### [Work item]
Each line of the data holding "condition" should be found and copied.

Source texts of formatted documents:

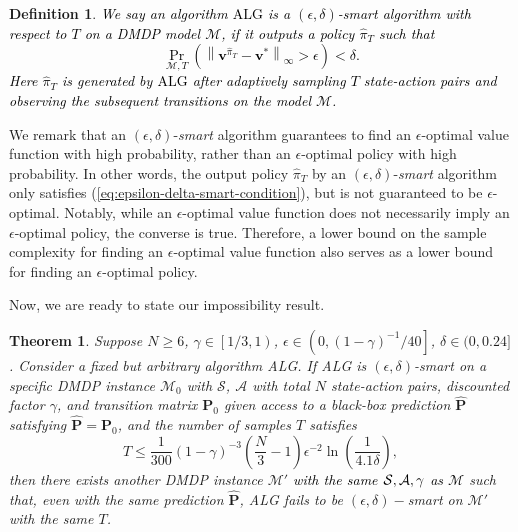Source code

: \documentclass[12pt]{article}
\newtheorem{theorem}{Theorem}
\newtheorem{definition}{Definition}
\begin{document}
\begin{definition}
    \textcolor{black}{
    We say an algorithm $\text{ALG}$ is a $(\epsilon,\delta)$-\textit{smart} algorithm with respect to $T$ on a DMDP model $\mathcal{M}$, if it outputs a policy $\hat{\pi}_T$ such that
    \begin{equation}
        \Pr_{\mathcal{M},T} \left( \left\| \boldsymbol{v}^{\hat{\pi}_T} - \boldsymbol{v}^* \right \|_{\infty}  >\epsilon \right) < \delta.
        \label{eq:epsilon-delta-smart-condition}
    \end{equation}
    Here $\hat{\pi}_T$ is generated by $\text{ALG}$ after adaptively sampling $T$ state-action pairs and observing the subsequent transitions on the model $\mathcal{M}$.}
\end{definition}

We remark that an $(\epsilon,\delta)$-\textit{smart} algorithm guarantees to find an $\epsilon$-optimal value function with high probability, rather than an $\epsilon$-optimal policy with high probability. 
In other words, the output policy $\hat{\pi}_T$ by an $(\epsilon,\delta)$-\textit{smart} algorithm only satisfies (\ref{eq:epsilon-delta-smart-condition}), but is not guaranteed to be $\epsilon$-optimal.
Notably, while an $\epsilon$-optimal value function does not necessarily imply an $\epsilon$-optimal policy, the converse is true. Therefore, a lower bound on the sample complexity for finding an $\epsilon$-optimal value function also serves as a lower bound for finding an $\epsilon$-optimal policy. 

Now, we are ready to state our impossibility result. 

\begin{theorem}
    Suppose $N \ge 6$, $\gamma \in \left[1/3,1\right)$, $\epsilon \in \left (0,(1-\gamma)^{-1}/40 \right]$, $\delta \in (0,0.24]$. 
    Consider a fixed but arbitrary algorithm ALG. If ALG is $(\epsilon,\delta)$-\textit{smart} on a specific DMDP instance $\mathcal{M}_0$ with $\mathcal{S}$, $\mathcal{A}$ with total $N$ state-action pairs, discounted factor $\gamma$, and transition matrix $\boldsymbol{\text{P}}_0$ given access to a black-box prediction $\hat{\boldsymbol{\text{P}}}$ satisfying $\hat{\boldsymbol{\text{P}}} = \boldsymbol{\text{P}}_0$, and the number of samples $T$ satisfies
    \begin{equation}
        T \le \frac{1}{300}(1-\gamma)^{-3} \left(\frac{N}{3}-1 \right) \epsilon^{-2} \ln\left(\frac{1}{4.1\delta}\right),
        \label{eq:impossibility-result-T}
    \end{equation}
    then there exists another DMDP instance $\mathcal{M}'$ \textcolor{black}{with the same ${\cal S}, {\cal A}, \gamma$ as $\mathcal{M}$} such that, even with the same prediction $\hat{\boldsymbol{\text{P}}}$, ALG fails to be $(\epsilon,\delta)-$\textit{smart} on $\mathcal{M}'$ with the same $T$.
    \label{thm:impossibility-result}
\end{theorem}
\end{document}
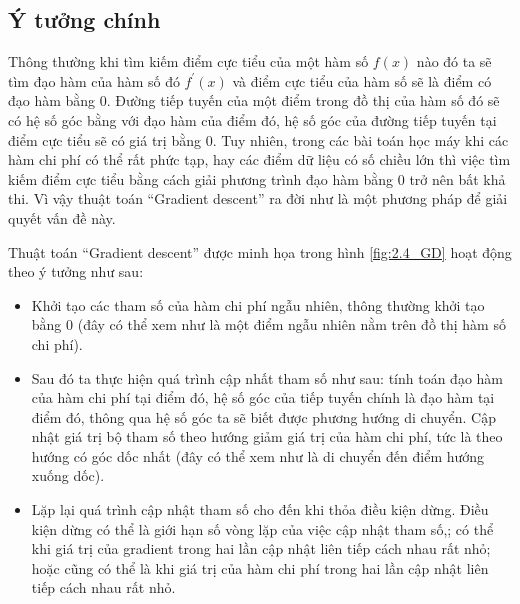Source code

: \subsection{Ý tưởng chính}
Thông thường khi tìm kiếm điểm cực tiểu của một hàm số $f(x)$ nào đó ta sẽ tìm đạo hàm của hàm số đó $f^{'}(x)$ và điểm cực tiểu của hàm số sẽ là điểm có đạo hàm bằng 0. Đường tiếp tuyến của một điểm trong đồ thị của hàm số đó sẽ có hệ số góc bằng với đạo hàm của điểm đó, hệ số góc của đường tiếp tuyến tại điểm cực tiểu sẽ có giá trị bằng 0.
Tuy nhiên, trong các bài toán học máy khi các hàm chi phí có thể rất phức tạp, hay các điểm dữ liệu có số chiều lớn thì việc tìm kiếm điểm cực tiểu bằng cách giải phương trình đạo hàm bằng 0 trở nên bất khả thi. Vì vậy thuật toán ``Gradient descent'' ra đời như là một phương pháp để giải quyết vấn đề này.

Thuật toán ``Gradient descent'' được minh họa trong hình \ref{fig:2.4_GD} hoạt động theo ý tưởng như sau: 
\begin{itemize}
    \item Khởi tạo các tham số của hàm chi phí ngẫu nhiên, thông thường khởi tạo bằng 0 (đây có thể xem như là một điểm ngẫu nhiên nằm trên đồ thị hàm số chi phí). 
    \item Sau đó ta thực hiện quá trình cập nhất tham số như sau: tính toán đạo hàm của hàm chi phí tại điểm đó, hệ số góc của tiếp tuyến chính là đạo hàm tại điểm đó, thông qua hệ số góc ta sẽ biết được phương hướng di chuyển. Cập nhật giá trị bộ tham số theo hướng giảm giá trị của hàm chi phí, tức là theo hướng có góc dốc nhất (đây có thể xem như là di chuyển đến điểm hướng xuống dốc).
    \item Lặp lại quá trình cập nhật tham số cho đến khi thỏa điều kiện dừng. Điều kiện dừng có thể là giới hạn số vòng lặp của việc cập nhật tham số,; có thể khi giá trị của gradient trong hai lần cập nhật liên tiếp cách nhau rất nhỏ; hoặc cũng có thể là khi giá trị của hàm chi phí trong hai lần cập nhật liên tiếp cách nhau rất nhỏ.
\end{itemize}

### [Answer for this exercise]
        \label{eq:epsilon-delta-smart-condition}
In other words, the output policy $\hat{\pi}_T$ by an $(\epsilon,\delta)$-\textit{smart} algorithm only satisfies (\ref{eq:epsilon-delta-smart-condition}), but is not guaranteed to be $\epsilon$-optimal.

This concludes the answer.